Case (ii) reflects the examples which we have already discussed, with the same probabilities
of obtaining a cheaper quote, although the chances of finding a quote for 250 or less are
slim (0.023% under normal distribution conditions). Case (i), on the other hand, requires
further consideration.
If the initial quotes (300, 320 and 340) are not representative of the population of
potential quotes, what data would be representative?
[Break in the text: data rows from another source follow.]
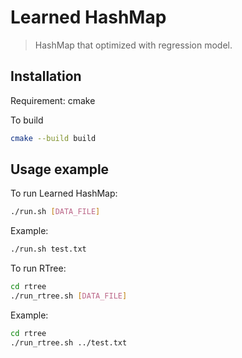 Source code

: # Learned HashMap
> HashMap that optimized with regression model.

## Installation
Requirement: cmake  

To build
```sh
cmake --build build
```

## Usage example

To run Learned HashMap:
```sh
./run.sh [DATA_FILE]
```
Example:
```sh
./run.sh test.txt
```

To run RTree:
```sh
cd rtree
./run_rtree.sh [DATA_FILE]
```
Example:
```sh
cd rtree
./run_rtree.sh ../test.txt
```
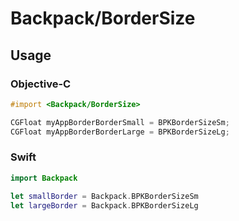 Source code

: # Backpack/BorderSize

## Usage

### Objective-C

```objective-c
#import <Backpack/BorderSize>

CGFloat myAppBorderBorderSmall = BPKBorderSizeSm;
CGFloat myAppBorderBorderLarge = BPKBorderSizeLg;
```


### Swift

```swift
import Backpack

let smallBorder = Backpack.BPKBorderSizeSm
let largeBorder = Backpack.BPKBorderSizeLg
```


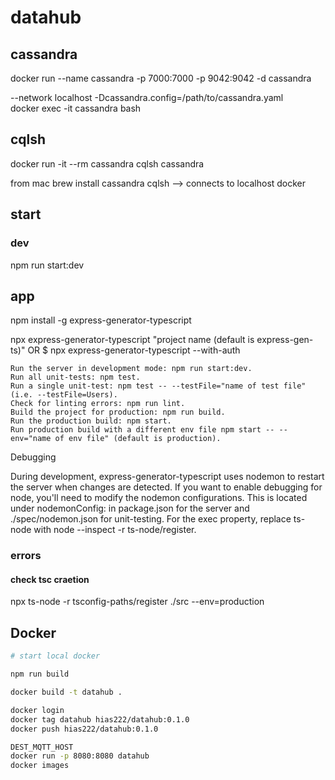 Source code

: # datahub

## cassandra

docker run --name cassandra -p 7000:7000 -p 9042:9042 -d cassandra  

--network localhost
-Dcassandra.config=/path/to/cassandra.yaml  
docker exec -it cassandra bash

## cqlsh

docker run -it --rm cassandra cqlsh cassandra

from mac
brew install cassandra
cqlsh --> connects to localhost docker

## start

### dev

npm run start:dev

## app

npm install -g express-generator-typescript

npx express-generator-typescript "project name (default is express-gen-ts)"
OR
$ npx express-generator-typescript --with-auth


    Run the server in development mode: npm run start:dev.
    Run all unit-tests: npm test.
    Run a single unit-test: npm test -- --testFile="name of test file" (i.e. --testFile=Users).
    Check for linting errors: npm run lint.
    Build the project for production: npm run build.
    Run the production build: npm start.
    Run production build with a different env file npm start -- --env="name of env file" (default is production).

Debugging

During development, express-generator-typescript uses nodemon to restart the server when changes are detected. If you want to enable debugging for node, you'll need to modify the nodemon configurations. This is located under nodemonConfig: in package.json for the server and ./spec/nodemon.json for unit-testing. For the exec property, replace ts-node with node --inspect -r ts-node/register.

### errors

#### check tsc craetion

npx ts-node -r tsconfig-paths/register ./src --env=production

## Docker

```bash
# start local docker

npm run build

docker build -t datahub .

docker login
docker tag datahub hias222/datahub:0.1.0
docker push hias222/datahub:0.1.0

DEST_MQTT_HOST
docker run -p 8080:8080 datahub
docker images
``` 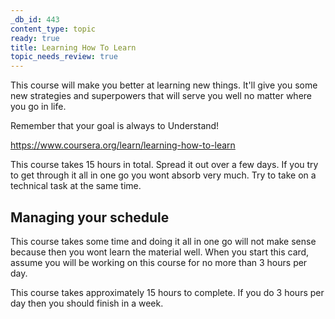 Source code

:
```yaml
---
_db_id: 443
content_type: topic
ready: true
title: Learning How To Learn
topic_needs_review: true
---
```


This course will make you better at learning new things. It'll give you some new strategies and superpowers that will serve you well no matter where you go in life.

Remember that your goal is always to Understand!

https://www.coursera.org/learn/learning-how-to-learn

This course takes 15 hours in total. Spread it out over a few days. If you try to get through it all in one go you wont absorb very much. Try to take on a technical task at the same time.

## Managing your schedule

This course takes some time and doing it all in one go will not make sense because then you wont learn the material well. When you start this card, assume you will be working on this course for no more than 3 hours per day.

This course takes approximately 15 hours to complete. If you do 3 hours per day then you should finish in a week. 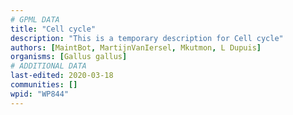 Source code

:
 ```yaml
---
# GPML DATA
title: "Cell cycle"
description: "This is a temporary description for Cell cycle"
authors: [MaintBot, MartijnVanIersel, Mkutmon, L Dupuis]
organisms: [Gallus gallus]
# ADDITIONAL DATA
last-edited: 2020-03-18
communities: []
wpid: "WP844"
---
```

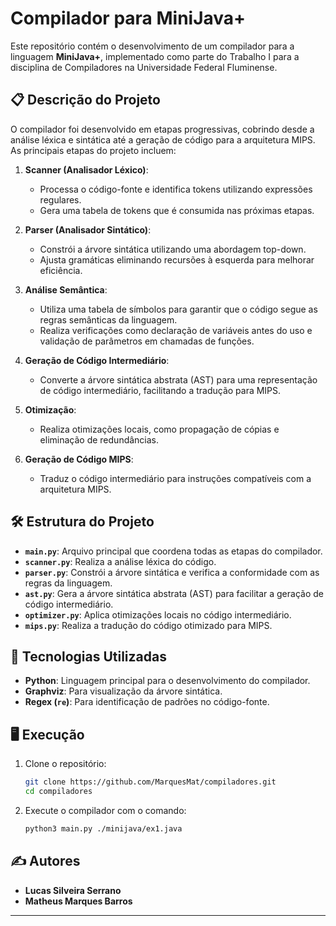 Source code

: 
# Compilador para MiniJava+

Este repositório contém o desenvolvimento de um compilador para a linguagem **MiniJava+**, implementado como parte do Trabalho I para a disciplina de Compiladores na Universidade Federal Fluminense.

## 📋 Descrição do Projeto

O compilador foi desenvolvido em etapas progressivas, cobrindo desde a análise léxica e sintática até a geração de código para a arquitetura MIPS. As principais etapas do projeto incluem:

1. **Scanner (Analisador Léxico)**:
   - Processa o código-fonte e identifica tokens utilizando expressões regulares.
   - Gera uma tabela de tokens que é consumida nas próximas etapas.

2. **Parser (Analisador Sintático)**:
   - Constrói a árvore sintática utilizando uma abordagem top-down.
   - Ajusta gramáticas eliminando recursões à esquerda para melhorar eficiência.

3. **Análise Semântica**:
   - Utiliza uma tabela de símbolos para garantir que o código segue as regras semânticas da linguagem.
   - Realiza verificações como declaração de variáveis antes do uso e validação de parâmetros em chamadas de funções.

4. **Geração de Código Intermediário**:
   - Converte a árvore sintática abstrata (AST) para uma representação de código intermediário, facilitando a tradução para MIPS.

5. **Otimização**:
   - Realiza otimizações locais, como propagação de cópias e eliminação de redundâncias.

6. **Geração de Código MIPS**:
   - Traduz o código intermediário para instruções compatíveis com a arquitetura MIPS.

## 🛠️ Estrutura do Projeto

- **`main.py`**: Arquivo principal que coordena todas as etapas do compilador.
- **`scanner.py`**: Realiza a análise léxica do código.
- **`parser.py`**: Constrói a árvore sintática e verifica a conformidade com as regras da linguagem.
- **`ast.py`**: Gera a árvore sintática abstrata (AST) para facilitar a geração de código intermediário.
- **`optimizer.py`**: Aplica otimizações locais no código intermediário.
- **`mips.py`**: Realiza a tradução do código otimizado para MIPS.

## 🔧 Tecnologias Utilizadas

- **Python**: Linguagem principal para o desenvolvimento do compilador.
- **Graphviz**: Para visualização da árvore sintática.
- **Regex (`re`)**: Para identificação de padrões no código-fonte.

## 🖥️ Execução

1. Clone o repositório:
   ```bash
   git clone https://github.com/MarquesMat/compiladores.git
   cd compiladores
   ```

2. Execute o compilador com o comando:
   ```bash
   python3 main.py ./minijava/ex1.java
   ```

## ✍️ Autores

- **Lucas Silveira Serrano**
- **Matheus Marques Barros**

---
The expected cost of 250 could be, in
one scenario, the mean population quote, and therefore the 300+ quotes would have come
from the extreme top end of the spectrum: standard tables 2 show the percentage of the
population above the mean + 2.5 sd (standard deviation remaining at 20 for this exercise) as
0.62%; the chances of three quotes coming from this section of the population of potential
quotes is extremely low, though not impossible, and the probability of a further quote coming
below 300 is 99.38%. The most likely value of the next quote is 250 by virtue of our
assumptions on normal distribution and the probability of a quote being 250 or less is 50%.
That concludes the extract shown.